On Discworld, a dying wizard tries to pass on his powers to an eighth son of an eighth son, who is just at that moment being born. The fact that the son is actually a daughter is discovered just a little too late. The town witch insists on turning the baby into a perfectly normal witch, thus mending the magical damage of the wizard’s mistake. But now the young girl will be forced to penetrate the inner sanctum of the Unseen University–and attempt to save the world with one well-placed kick in some enchanted shins!

On to the Quotes!

Discworld Librarian

The  Librarian as he appears in The Discworld Companion, illustrated by Paul Kidby

It doesn’t take a lot to interest goats.

It was, in fact, one of those places that exist merely so that people can have come from them.

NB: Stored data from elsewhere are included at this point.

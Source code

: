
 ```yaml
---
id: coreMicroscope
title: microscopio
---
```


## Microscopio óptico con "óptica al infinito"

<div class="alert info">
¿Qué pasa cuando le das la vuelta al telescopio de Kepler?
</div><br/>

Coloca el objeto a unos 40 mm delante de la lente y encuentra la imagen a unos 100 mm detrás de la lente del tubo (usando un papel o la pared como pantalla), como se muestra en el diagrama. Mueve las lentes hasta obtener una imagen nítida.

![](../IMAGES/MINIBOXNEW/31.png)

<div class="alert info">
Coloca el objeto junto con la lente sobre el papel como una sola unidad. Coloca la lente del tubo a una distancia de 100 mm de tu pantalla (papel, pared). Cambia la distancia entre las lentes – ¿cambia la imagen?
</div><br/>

Magic’s easy, you just find the place where everything’s balanced and push. Anyone could do it. There’s nothing magical about it.

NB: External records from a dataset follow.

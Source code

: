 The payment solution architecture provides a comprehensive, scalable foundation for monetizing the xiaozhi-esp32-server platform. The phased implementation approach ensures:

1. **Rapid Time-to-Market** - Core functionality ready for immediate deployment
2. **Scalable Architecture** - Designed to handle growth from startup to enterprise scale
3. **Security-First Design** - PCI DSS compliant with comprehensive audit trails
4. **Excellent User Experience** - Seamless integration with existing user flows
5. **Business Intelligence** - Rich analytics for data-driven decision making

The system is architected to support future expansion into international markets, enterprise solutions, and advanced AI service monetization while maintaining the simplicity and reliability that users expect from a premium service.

This was the time, when night wasn’t quite over but day hadn’t quite begun, when thoughts stood out bright and clear and without disguise.

They’re just other places . . . just like here, only different.

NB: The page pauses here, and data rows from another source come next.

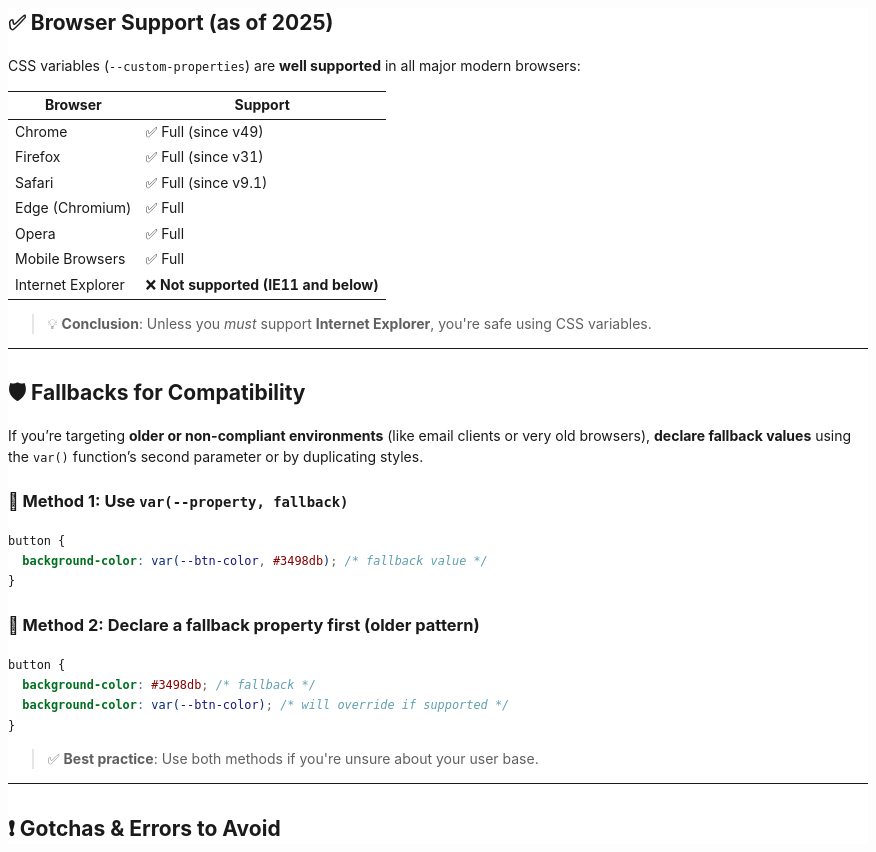 
## ✅ **Browser Support (as of 2025)**

CSS variables (`--custom-properties`) are **well supported** in all major modern browsers:

| Browser           | Support                              |
| ----------------- | ------------------------------------ |
| Chrome            | ✅ Full (since v49)                   |
| Firefox           | ✅ Full (since v31)                   |
| Safari            | ✅ Full (since v9.1)                  |
| Edge (Chromium)   | ✅ Full                               |
| Opera             | ✅ Full                               |
| Mobile Browsers   | ✅ Full                               |
| Internet Explorer | ❌ **Not supported (IE11 and below)** |

> 💡 **Conclusion**: Unless you *must* support **Internet Explorer**, you're safe using CSS variables.

---

## 🛡️ **Fallbacks for Compatibility**

If you’re targeting **older or non-compliant environments** (like email clients or very old browsers), **declare fallback values** using the `var()` function’s second parameter or by duplicating styles.

### 🧪 Method 1: Use `var(--property, fallback)`

```css
button {
  background-color: var(--btn-color, #3498db); /* fallback value */
}
```

### 🧪 Method 2: Declare a fallback property first (older pattern)

```css
button {
  background-color: #3498db; /* fallback */
  background-color: var(--btn-color); /* will override if supported */
}
```

> ✅ **Best practice**: Use both methods if you're unsure about your user base.

---

## ❗ Gotchas & Errors to Avoid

They say a little knowledge is a dangerous thing, but it is not one half so bad as a lot of ignorance.

To a telepath the human mind is a din . . . It is a complete FM waveband – and some of those stations aren’t reputable, they’re outlawed pirates on forbidden seas who play late-night records with limbic lyrics.

Esk, in fact, moved through the fair more like an arsonist moves through a hayfield or a neutron bounces through a reactor, poets notwithstanding, and the hypothetical watcher could have detected her random passage by tracing the outbreaks of hysteria and violence. But, like all good catalysts, she wasn’t actually involved in the processes she initiated, and by the time all the non-hypothetical potential watchers took their eyes off them she had been buffeted somewhere else.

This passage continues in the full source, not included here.